District Court Rules CFPB’s Claims Precluded by Prior Consent Judgment
The U.S. District Court for the Southern District of Florida recently granted a partial summary judgment in favor of a national mortgage servicer, reducing the CFPB’s claims in its lawsuit alleging various servicing-related violations. The court found that nine of the CFPB’s ten claims were premised on servicing activity which allegedly occurred prior to the expiration of a three-year consent judgment previously entered in 2014 and were thus barred by claim preclusion.
The 2014 consent judgment, which went into effect in February 2014 and expired in February 2017, arose from a lawsuit brought by the CFPB and 49 states in the District Court for the District of Columbia alleging various servicing violations.
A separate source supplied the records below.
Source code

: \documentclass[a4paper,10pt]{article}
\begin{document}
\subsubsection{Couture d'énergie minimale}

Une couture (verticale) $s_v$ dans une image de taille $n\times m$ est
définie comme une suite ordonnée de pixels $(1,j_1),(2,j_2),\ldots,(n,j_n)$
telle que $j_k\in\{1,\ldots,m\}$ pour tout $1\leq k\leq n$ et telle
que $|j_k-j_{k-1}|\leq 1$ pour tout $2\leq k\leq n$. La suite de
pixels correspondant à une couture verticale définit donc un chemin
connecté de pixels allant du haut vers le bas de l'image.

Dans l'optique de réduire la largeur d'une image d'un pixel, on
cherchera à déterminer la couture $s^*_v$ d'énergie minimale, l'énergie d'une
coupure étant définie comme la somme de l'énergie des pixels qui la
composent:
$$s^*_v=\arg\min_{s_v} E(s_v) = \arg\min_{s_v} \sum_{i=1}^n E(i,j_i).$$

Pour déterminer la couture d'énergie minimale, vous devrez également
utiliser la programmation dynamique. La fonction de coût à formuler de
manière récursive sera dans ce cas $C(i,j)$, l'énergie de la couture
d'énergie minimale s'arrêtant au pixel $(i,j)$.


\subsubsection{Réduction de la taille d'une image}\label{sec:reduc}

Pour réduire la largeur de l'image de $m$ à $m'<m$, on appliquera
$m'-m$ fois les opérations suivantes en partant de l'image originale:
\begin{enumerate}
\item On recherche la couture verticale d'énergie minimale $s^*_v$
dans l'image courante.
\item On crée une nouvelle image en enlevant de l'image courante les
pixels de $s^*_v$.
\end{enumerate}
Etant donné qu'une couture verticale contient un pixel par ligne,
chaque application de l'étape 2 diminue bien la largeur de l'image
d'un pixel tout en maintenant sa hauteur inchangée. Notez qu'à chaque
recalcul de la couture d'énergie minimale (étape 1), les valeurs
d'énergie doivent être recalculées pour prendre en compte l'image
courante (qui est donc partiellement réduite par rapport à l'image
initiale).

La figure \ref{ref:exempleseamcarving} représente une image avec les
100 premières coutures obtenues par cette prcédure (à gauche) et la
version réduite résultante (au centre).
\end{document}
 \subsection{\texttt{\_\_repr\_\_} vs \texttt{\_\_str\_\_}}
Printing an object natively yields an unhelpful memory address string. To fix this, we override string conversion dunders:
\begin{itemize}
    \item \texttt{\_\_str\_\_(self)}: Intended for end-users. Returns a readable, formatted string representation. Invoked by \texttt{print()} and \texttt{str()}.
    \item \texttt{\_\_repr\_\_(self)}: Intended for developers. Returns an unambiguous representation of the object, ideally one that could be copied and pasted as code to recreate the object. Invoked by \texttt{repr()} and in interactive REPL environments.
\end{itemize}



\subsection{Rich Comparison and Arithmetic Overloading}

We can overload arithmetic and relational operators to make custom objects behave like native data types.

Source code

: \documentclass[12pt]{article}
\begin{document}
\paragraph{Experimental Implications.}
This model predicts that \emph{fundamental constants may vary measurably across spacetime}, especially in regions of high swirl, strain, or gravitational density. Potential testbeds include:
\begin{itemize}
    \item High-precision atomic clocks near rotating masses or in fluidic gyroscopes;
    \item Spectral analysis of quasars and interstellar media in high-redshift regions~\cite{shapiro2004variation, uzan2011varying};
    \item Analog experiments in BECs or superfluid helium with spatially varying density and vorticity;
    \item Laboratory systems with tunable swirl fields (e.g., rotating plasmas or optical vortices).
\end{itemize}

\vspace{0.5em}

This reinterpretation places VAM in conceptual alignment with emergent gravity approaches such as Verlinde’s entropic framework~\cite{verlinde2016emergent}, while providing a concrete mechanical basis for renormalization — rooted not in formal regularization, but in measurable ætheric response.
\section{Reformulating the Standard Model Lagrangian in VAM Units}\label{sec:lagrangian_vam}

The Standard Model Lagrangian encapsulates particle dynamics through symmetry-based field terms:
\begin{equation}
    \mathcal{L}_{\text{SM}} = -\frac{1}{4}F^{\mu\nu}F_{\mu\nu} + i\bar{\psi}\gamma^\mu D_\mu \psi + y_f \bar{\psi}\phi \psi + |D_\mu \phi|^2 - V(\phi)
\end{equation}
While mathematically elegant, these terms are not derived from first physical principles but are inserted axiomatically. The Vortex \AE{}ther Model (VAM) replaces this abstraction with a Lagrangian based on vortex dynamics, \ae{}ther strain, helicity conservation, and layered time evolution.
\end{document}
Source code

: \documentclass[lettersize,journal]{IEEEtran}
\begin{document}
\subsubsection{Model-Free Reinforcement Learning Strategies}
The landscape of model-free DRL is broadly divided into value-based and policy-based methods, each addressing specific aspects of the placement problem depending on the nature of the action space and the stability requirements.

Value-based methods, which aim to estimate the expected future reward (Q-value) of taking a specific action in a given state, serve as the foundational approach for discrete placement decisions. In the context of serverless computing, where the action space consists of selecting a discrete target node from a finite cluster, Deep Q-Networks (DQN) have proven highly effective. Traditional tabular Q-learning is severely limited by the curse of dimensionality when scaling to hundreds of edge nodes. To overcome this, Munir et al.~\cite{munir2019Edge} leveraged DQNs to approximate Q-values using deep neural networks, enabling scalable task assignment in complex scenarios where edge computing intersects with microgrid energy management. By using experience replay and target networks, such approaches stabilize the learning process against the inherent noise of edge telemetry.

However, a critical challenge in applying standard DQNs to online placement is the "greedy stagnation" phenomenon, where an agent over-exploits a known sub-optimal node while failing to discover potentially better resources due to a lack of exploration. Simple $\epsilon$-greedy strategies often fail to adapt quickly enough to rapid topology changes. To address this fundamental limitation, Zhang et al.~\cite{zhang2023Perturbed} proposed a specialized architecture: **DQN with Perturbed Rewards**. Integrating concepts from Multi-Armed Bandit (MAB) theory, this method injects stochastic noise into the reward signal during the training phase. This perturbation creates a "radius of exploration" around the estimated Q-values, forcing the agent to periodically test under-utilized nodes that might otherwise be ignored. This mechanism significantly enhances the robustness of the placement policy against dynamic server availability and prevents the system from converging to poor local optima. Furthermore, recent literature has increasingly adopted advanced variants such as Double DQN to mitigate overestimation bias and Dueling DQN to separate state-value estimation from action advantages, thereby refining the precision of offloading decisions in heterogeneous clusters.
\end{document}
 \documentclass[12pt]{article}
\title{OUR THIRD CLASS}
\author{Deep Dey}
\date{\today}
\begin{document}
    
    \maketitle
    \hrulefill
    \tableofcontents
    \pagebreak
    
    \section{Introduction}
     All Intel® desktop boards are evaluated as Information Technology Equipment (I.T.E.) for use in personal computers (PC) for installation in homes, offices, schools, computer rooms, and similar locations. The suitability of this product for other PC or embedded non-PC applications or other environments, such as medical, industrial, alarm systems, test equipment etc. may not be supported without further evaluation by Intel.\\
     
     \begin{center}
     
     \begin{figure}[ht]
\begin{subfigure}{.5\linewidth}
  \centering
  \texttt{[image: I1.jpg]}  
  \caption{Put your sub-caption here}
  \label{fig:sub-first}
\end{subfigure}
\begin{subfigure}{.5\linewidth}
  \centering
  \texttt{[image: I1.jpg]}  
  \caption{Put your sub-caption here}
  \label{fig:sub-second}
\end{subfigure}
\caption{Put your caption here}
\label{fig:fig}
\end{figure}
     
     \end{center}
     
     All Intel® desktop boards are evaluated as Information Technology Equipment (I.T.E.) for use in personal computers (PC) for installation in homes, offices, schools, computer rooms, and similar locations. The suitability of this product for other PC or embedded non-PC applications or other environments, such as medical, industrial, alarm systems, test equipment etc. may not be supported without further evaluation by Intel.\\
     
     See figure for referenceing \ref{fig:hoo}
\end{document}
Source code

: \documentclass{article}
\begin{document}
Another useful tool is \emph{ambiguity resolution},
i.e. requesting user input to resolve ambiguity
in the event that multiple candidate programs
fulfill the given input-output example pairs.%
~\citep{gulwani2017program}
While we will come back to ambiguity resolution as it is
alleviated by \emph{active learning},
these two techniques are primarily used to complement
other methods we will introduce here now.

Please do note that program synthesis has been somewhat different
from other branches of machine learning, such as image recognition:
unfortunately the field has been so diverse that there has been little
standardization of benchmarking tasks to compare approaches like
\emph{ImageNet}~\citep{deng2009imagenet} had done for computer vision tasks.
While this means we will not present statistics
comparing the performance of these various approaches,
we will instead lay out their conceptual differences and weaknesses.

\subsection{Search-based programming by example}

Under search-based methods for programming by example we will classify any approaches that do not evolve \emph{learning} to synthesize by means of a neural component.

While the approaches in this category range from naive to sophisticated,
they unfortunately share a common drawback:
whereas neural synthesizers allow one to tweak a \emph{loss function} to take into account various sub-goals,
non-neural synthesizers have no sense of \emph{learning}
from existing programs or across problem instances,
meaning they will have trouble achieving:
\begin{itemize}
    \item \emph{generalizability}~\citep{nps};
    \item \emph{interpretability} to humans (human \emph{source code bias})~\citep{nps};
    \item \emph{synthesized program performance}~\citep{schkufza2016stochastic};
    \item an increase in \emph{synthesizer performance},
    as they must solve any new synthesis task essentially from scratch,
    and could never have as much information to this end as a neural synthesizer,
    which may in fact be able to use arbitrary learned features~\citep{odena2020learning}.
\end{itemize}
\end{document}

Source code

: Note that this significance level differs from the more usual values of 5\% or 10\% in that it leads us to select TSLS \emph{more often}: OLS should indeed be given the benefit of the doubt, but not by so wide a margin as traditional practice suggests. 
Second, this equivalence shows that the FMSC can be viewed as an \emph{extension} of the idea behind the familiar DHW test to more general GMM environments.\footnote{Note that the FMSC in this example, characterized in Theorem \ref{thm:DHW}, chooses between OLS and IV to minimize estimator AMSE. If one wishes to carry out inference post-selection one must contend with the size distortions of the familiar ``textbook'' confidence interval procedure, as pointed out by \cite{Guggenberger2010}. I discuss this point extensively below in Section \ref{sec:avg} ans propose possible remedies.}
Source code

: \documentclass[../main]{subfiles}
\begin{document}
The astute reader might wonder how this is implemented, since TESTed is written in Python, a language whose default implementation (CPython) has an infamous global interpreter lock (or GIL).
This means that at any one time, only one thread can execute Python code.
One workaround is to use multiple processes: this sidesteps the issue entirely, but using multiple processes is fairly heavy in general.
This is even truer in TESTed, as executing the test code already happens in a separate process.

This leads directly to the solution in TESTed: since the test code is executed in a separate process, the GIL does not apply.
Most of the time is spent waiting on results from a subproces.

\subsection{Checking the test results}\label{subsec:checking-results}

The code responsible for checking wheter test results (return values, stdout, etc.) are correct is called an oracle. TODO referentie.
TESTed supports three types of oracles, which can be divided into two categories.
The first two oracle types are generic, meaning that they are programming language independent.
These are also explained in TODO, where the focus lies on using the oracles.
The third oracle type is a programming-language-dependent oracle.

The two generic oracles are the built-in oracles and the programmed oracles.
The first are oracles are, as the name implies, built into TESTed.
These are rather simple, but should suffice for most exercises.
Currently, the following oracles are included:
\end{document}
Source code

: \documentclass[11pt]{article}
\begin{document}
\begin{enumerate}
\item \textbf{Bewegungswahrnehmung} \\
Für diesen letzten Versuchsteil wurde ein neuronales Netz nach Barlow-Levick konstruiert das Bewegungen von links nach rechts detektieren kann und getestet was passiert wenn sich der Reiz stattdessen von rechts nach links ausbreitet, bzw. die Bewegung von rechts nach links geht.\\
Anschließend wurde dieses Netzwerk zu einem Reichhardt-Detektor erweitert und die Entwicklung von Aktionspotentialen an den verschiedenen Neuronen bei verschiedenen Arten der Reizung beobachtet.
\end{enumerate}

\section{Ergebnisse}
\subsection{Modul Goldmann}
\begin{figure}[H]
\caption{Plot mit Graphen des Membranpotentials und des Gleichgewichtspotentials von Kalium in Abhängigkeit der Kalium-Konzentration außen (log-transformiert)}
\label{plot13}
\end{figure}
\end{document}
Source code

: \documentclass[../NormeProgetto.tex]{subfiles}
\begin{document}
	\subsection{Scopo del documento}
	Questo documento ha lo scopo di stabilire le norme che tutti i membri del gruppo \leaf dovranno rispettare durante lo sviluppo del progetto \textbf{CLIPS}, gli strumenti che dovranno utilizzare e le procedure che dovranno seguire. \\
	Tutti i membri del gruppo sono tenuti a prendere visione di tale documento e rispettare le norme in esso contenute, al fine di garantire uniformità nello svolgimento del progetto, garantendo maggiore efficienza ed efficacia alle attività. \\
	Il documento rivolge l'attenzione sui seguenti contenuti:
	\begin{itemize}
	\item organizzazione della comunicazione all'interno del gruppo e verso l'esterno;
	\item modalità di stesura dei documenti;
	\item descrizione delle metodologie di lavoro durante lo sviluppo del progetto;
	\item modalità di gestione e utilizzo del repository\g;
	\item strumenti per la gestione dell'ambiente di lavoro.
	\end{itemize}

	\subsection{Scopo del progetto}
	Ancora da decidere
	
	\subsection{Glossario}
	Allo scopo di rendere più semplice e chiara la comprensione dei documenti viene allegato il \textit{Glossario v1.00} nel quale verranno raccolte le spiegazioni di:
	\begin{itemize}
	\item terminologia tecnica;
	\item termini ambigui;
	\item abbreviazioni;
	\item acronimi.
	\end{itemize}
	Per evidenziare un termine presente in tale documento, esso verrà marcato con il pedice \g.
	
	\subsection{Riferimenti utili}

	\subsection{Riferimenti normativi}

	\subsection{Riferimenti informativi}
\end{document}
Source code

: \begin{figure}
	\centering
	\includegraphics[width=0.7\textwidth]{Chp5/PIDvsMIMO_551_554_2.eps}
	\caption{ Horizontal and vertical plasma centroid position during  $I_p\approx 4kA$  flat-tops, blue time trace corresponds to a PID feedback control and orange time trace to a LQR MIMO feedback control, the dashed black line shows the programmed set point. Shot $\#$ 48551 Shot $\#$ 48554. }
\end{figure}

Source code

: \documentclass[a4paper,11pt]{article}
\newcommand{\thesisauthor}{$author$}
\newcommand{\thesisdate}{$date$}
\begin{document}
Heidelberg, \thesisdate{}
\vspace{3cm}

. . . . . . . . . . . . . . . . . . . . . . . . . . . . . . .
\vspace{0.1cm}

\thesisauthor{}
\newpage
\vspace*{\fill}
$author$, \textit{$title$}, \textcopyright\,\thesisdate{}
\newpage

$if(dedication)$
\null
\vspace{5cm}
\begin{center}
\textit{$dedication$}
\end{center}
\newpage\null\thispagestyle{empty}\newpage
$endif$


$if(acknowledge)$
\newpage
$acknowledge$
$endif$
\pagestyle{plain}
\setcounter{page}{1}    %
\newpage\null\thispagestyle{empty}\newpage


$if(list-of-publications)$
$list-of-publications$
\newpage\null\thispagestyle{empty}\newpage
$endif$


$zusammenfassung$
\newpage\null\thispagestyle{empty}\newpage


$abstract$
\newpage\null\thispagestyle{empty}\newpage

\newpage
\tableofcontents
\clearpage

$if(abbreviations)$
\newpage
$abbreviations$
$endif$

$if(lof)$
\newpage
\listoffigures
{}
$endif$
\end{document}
The terms of the consent judgment imposed certain obligations on the servicer, including specific servicing standards and an agreement to abide by certain dispute resolution procedures for addressing any noncompliance issues.
The CFPB brought the current lawsuit in April 2017, alleging continuing servicing violations that originated in January 2014. The servicer filed a motion for summary judgment arguing that, under claim preclusion, a final judgment on the merits such as the 2014 consent judgment bars the parties to a prior action from re-litigating claims that were raised, or could have been raised, in the prior action. The CFPB maintained that their claims in the present case differ from those previously resolved by the 2014 consent judgment, but the court found the CFPB’s “attempts to distinguish” the two cases “artificial” when nine of ten counts alleged by the CFPB are “substantially the same” as the claims covered by the 2014 consent judgment. The court also noted that the CFPB has not identified “new matters that were not or could not have been subjected to the dispute resolution procedures and enforcement mechanism prescribed by” the 2014 judgment. In granting partial summary judgment, the court found that the CFPB’s claims in both lawsuits “plainly derive from the same nucleus of operative fact[s]” and that because the 2014 consent judgment constituted a “final judgment on the merits,” it precludes the claims in the CFPB’s present lawsuit.
The court reserved a complete ruling pending the submission of a statement from the CFPB indicating whether it intends to pursue claims for alleged servicing misconduct occurring after the expiration of the 2014 consent judgment.